Assignment:
In the records below, count every line that includes the word "Wikipedia". Provide the total alone.

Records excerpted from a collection
•••••

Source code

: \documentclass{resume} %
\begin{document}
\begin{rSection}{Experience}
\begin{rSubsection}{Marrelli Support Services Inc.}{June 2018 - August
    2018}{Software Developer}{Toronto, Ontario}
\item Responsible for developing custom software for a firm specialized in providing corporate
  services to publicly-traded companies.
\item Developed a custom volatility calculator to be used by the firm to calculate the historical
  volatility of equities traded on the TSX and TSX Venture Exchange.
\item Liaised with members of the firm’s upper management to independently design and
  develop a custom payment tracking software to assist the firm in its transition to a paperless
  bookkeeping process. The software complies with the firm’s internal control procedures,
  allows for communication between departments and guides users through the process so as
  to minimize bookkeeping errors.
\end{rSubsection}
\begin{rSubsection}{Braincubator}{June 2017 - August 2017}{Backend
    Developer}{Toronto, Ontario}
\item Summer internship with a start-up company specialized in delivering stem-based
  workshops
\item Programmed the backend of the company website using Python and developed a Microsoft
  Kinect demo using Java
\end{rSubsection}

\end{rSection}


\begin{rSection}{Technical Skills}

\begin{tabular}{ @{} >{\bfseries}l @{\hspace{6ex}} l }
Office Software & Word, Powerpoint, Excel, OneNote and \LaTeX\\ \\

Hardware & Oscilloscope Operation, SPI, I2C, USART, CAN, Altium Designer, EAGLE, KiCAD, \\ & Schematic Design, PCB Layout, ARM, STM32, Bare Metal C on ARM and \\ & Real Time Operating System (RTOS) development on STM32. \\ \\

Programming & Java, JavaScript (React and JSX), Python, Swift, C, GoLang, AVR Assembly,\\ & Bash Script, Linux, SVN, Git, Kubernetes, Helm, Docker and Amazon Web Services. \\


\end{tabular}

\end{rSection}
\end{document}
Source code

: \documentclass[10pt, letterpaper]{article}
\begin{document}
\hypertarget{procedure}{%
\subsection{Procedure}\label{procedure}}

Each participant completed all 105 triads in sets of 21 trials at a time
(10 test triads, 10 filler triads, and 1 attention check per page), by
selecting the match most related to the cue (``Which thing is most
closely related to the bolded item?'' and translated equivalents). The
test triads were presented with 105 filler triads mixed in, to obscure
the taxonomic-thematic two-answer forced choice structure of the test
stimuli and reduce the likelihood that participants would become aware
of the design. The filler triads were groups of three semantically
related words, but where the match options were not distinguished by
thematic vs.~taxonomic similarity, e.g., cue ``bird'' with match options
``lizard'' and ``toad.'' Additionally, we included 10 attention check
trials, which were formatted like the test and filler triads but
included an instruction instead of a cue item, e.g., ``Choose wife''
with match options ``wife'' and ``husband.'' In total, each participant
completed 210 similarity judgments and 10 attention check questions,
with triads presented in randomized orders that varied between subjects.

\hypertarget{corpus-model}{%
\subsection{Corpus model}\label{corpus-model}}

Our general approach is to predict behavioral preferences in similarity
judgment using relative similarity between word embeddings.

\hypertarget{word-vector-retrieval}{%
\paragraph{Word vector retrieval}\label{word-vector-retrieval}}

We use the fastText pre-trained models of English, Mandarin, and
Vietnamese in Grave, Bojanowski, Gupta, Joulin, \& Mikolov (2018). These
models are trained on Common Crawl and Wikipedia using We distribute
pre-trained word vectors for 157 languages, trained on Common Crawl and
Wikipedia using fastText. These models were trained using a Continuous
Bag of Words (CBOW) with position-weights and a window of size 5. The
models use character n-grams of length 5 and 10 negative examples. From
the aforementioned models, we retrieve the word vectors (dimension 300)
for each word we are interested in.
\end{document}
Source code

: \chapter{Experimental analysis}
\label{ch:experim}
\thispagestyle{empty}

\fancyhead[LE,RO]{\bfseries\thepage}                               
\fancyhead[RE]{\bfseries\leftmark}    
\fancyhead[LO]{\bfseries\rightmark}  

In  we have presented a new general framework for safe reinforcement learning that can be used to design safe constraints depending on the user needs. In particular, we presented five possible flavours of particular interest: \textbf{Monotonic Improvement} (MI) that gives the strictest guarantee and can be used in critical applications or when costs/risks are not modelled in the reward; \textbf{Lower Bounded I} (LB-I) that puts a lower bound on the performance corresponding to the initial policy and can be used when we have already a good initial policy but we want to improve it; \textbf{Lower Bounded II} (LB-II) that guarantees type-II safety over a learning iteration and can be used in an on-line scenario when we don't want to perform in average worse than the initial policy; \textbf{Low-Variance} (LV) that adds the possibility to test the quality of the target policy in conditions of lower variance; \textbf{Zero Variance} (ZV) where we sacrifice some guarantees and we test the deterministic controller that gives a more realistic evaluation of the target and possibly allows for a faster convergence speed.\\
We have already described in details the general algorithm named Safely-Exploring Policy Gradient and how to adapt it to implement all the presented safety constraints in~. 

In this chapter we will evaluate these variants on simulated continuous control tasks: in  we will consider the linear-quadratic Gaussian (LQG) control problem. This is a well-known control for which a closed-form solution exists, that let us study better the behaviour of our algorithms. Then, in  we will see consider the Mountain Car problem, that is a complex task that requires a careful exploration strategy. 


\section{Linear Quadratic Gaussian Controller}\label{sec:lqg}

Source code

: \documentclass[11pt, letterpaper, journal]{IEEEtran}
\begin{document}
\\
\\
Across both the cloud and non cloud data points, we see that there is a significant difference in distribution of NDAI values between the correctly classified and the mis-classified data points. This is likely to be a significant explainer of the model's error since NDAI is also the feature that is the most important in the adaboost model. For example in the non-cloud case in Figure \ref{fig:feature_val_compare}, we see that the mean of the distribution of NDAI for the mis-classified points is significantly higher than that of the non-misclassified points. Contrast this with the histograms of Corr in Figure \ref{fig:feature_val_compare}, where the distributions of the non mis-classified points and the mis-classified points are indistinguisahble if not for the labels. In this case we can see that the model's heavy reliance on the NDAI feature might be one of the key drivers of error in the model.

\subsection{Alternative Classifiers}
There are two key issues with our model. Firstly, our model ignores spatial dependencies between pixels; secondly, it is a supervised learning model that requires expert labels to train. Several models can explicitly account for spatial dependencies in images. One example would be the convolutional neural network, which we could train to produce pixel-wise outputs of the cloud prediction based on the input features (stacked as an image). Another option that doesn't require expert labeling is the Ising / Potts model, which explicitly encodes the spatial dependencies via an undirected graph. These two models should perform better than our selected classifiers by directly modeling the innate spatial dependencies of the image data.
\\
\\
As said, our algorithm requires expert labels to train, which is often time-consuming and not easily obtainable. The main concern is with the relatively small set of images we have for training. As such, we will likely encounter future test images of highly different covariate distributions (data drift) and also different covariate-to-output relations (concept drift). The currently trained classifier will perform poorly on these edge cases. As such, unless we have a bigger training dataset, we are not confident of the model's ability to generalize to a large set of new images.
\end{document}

•••••

Output of the exercise:
2